NBC just placed the biggest possible roadblock on the road to six seasons and a movie: The network has canceled Community after five seasons.
In many ways, the news wasn’t surprising. The ambitious, form-tweaking, meta-comedy starring Joel McHale has long struggled in the ratings, and the 13-episode fifth season averaged 3.8 million viewers and a 1.6 rating in the 18-to-49-year-old demographic, including DVR playback.
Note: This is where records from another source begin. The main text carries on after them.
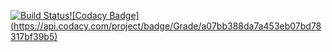 [![Build Status](https://travis-ci.org/Ritikindore/fact.svg?branch=master)](https://travis-ci.org/Ritikindore/fact)[![Codacy Badge]
(https://api.codacy.com/project/badge/Grade/a07bb388da7a453eb07bd78317bf39b5)](https://www.codacy.com/app/Ritikindore/fact?utm_source=github.com&amp;utm_medium=referral&amp;utm_content=Ritikindore/fact&amp;utm_campaign=Badge_Grade)
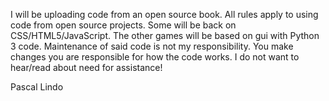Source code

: I will be uploading code from an open source book. All rules apply to using
code from open source projects. Some will be back on CSS/HTML5/JavaScript.
The other games will be based on gui with Python 3 code. Maintenance of
said code is not my responsibility. You make changes you are responsible
for how the code works. I do not want to hear/read about need for
assistance!

Pascal Lindo
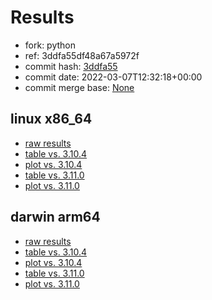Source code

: # Results

- fork: python
- ref: 3ddfa55df48a67a5972f
- commit hash: [3ddfa55](https://github.com/python/cpython/commit/3ddfa55)
- commit date: 2022-03-07T12:32:18+00:00
- commit merge base: [None](https://github.com/python/cpython/commit/None)

## linux x86_64

- [raw results](bm-20220307-linux-x86_64-python-main-3.11.0a6-3ddfa55.json)
- [table vs. 3.10.4](bm-20220307-linux-x86_64-python-main-3.11.0a6-3ddfa55-vs-3.10.4.md)
- [plot vs. 3.10.4](bm-20220307-linux-x86_64-python-main-3.11.0a6-3ddfa55-vs-3.10.4.png)
- [table vs. 3.11.0](bm-20220307-linux-x86_64-python-main-3.11.0a6-3ddfa55-vs-3.11.0.md)
- [plot vs. 3.11.0](bm-20220307-linux-x86_64-python-main-3.11.0a6-3ddfa55-vs-3.11.0.png)

## darwin arm64

- [raw results](bm-20220307-darwin-arm64-python-3ddfa55df48a67a5972f-3.11.0a6-3ddfa55.json)
- [table vs. 3.10.4](bm-20220307-darwin-arm64-python-3ddfa55df48a67a5972f-3.11.0a6-3ddfa55-vs-3.10.4.md)
- [plot vs. 3.10.4](bm-20220307-darwin-arm64-python-3ddfa55df48a67a5972f-3.11.0a6-3ddfa55-vs-3.10.4.png)
- [table vs. 3.11.0](bm-20220307-darwin-arm64-python-3ddfa55df48a67a5972f-3.11.0a6-3ddfa55-vs-3.11.0.md)
- [plot vs. 3.11.0](bm-20220307-darwin-arm64-python-3ddfa55df48a67a5972f-3.11.0a6-3ddfa55-vs-3.11.0.png)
Still, fans had been holding out hope, as the critically admired cult comedy has been rejuvenated creatively by the return of creator Dan Harmon in season 5 (while absorbing the exit of one of its original cast members, Donald Glover, early in the season). And although the threat of cancellation loomed in previous seasons, the show had always managed to squeak out a renewal right before NBC presented its fall schedule at the advertiser upfronts. A final batch of episodes would have been a big one for Community’s hyper-dedicated fans and cast, who have been pushing for the series to fulfill its destiny once uttered by Abed (Danny Pudi) and reach the milestone of six seasons and a movie. (Community also has fallen shy of another benchmark: 100 episodes, having aired 97 to date.)
There is, of course, the significant possibility that Community isn’t dead altogether. Sony Pictures TV, which produces Community, will now try to find another home for it on cable or a streaming service. The show has already been sold in syndication to Comedy Central, while Hulu owns the digital rights.
In regards to the NBC news, McHale just tweeted: “#darkesttimeline,” while Harmon’s first tweet on the matter is: “Twitter isn’t big enough to hold my condolences and more importantly my gratitude to the best fans, cast and crew in TV history. Excelsior.” Feel free to place your condolences and/or rally cries below.
Meanwhile, NBC has renewed freshman comedy About a Boy and canceled another one, Growing Up Fisher.